Autoproduction - 2002

Ancien membre du groupe Zone de Pouvoir, Réel Carter, sort, à 24 ans, son premier album, après avoir écumé mixtapes et compils (« Section Est 3 », « S.O.S Freestyle »). Sorti en auto-production complète, Un souffle de Vie ambitionne, en plus bien sûr de révéler les talents de Carter à la prod et au micro, de sonner le retour aux valeurs positives véhiculées (en théorie) par le hip-hop.

Eh bien, si l’on ne pourra pas annoncer que le jeune artiste est le tant attendu messie qui révolutionnera le paysage rapologique français, Un souffle de Vie constitue assurément un bon rafraîchissement sonore : accompagné d’une horde de jeunes MCs soucieux de s’affirmer, Carter décline durant 72 minutes un hip-hop sans prétention particulière, si ce n’est celle de nous faire passer un agréable moment en sa compagnie.
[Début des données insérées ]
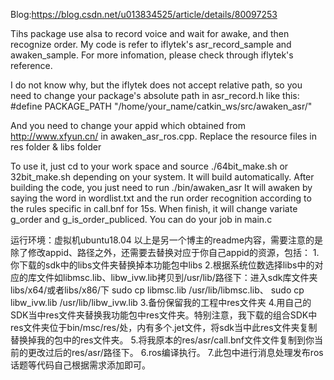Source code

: Blog:https://blog.csdn.net/u013834525/article/details/80097253

Tihs package use alsa to record voice and wait for awake, and then recognize order.
My code is refer to iflytek's asr_record_sample and awaken_sample. For more infomation, please check through iflytek's reference.

I do not know why, but the iflytek does not accept relative path, so you need to change your package's absolute path in asr_record.h like this:
#define PACKAGE_PATH "/home/your_name/catkin_ws/src/awaken_asr/"

And you need to change your appid which obtained from http://www.xfyun.cn/ in awaken_asr_ros.cpp. 
Replace the resource files in res folder & libs folder

To use it, just cd to your work space and source ./64bit_make.sh or 32bit_make.sh depending on your system. It will build automatically. After building the code, you just need to run ./bin/awaken_asr
It will awaken by saying the word in wordlist.txt and the run order recognition according to the rules specific in call.bnf for 15s. When finish, it will change variate g_order and g_is_order_publiced. You can do your job in main.c

运行环境：虚拟机ubuntu18.04
以上是另一个博主的readme内容，需要注意的是除了修改appid、路径之外，还需要去替换对应于你自己appid的资源，包括：
1.你下载的sdk中的libs文件夹替换掉本功能包中libs
2.根据系统位数选择libs中的对应的库文件如libmsc.lib、libw_ivw.lib拷贝到/usr/lib/路径下：进入sdk库文件夹libs/x64/或者libs/x86/下
	sudo cp  libmsc.lib /usr/lib/libmsc.lib、
	sudo cp  libw_ivw.lib /usr/lib/libw_ivw.lib
3.备份保留我的工程中res文件夹
4.用自己的SDK当中res文件夹替换我功能包中res文件夹。特别注意，我下载的组合SDK中res文件夹位于bin/msc/res/处，内有多个.jet文件，将sdk当中此res文件夹复制替换掉我的包中的res文件夹。
5.将我原本的res/asr/call.bnf文件文件复制到你当前的更改过后的res/asr/路径下。
6.ros编译执行。
7.此包中进行消息处理发布ros话题等代码自己根据需求添加即可。
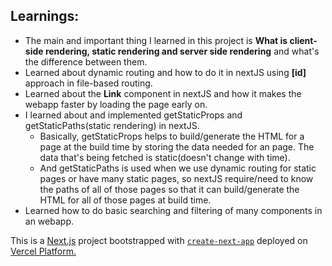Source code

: ## Learnings:

- The main and important thing I learned in this project is **What is client-side rendering, static rendering and server side rendering** and what's the difference between them.
- Learned about dynamic routing and how to do it in nextJS using **[id]** approach in file-based routing.
- Learned about the **Link** component in nextJS and how it makes the webapp faster by loading the page early on.
- I learned about and implemented getStaticProps and getStaticPaths(static rendering) in nextJS.
  - Basically, getStaticProps helps to build/generate the HTML for a page at the build time by storing the data needed for an page. The data that's being fetched is static(doesn't change with time).
  - And getStaticPaths is used when we use dynamic routing for static pages or have many static pages, so nextJS require/need to know the paths of all of those pages so that it can build/generate the HTML for all of those pages at build time.
- Learned how to do basic searching and filtering of many components in an webapp.

This is a [Next.js](https://nextjs.org/) project bootstrapped with [`create-next-app`](https://github.com/vercel/next.js/tree/canary/packages/create-next-app) deployed on [Vercel Platform.](https://vercel.com/)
Le point fort de l’album réside indéniablement dans les prods : bien souvent jazzy et smooth, Carter parvient grâce à elles à construire une atmosphère consistante, à donner de la couleur à son produit, chose assez rare pour qu’elle soit signalée. On reste sous le charme de ‘Couleur ébène’ et son entêtant sample de piano, ‘Où est le mouvement ?’, ‘Rap non-stop’, ainsi des différentes interluds instrumentaux. Après une écoute attentive de l’album, on se rend même compte que le MC/producteur est parvenu à créer une certaine alchimie entre ses instrus, son flow et ses textes, ces deux derniers s’inscrivant également dans une logique de flegmatisme, de détente et de placidité.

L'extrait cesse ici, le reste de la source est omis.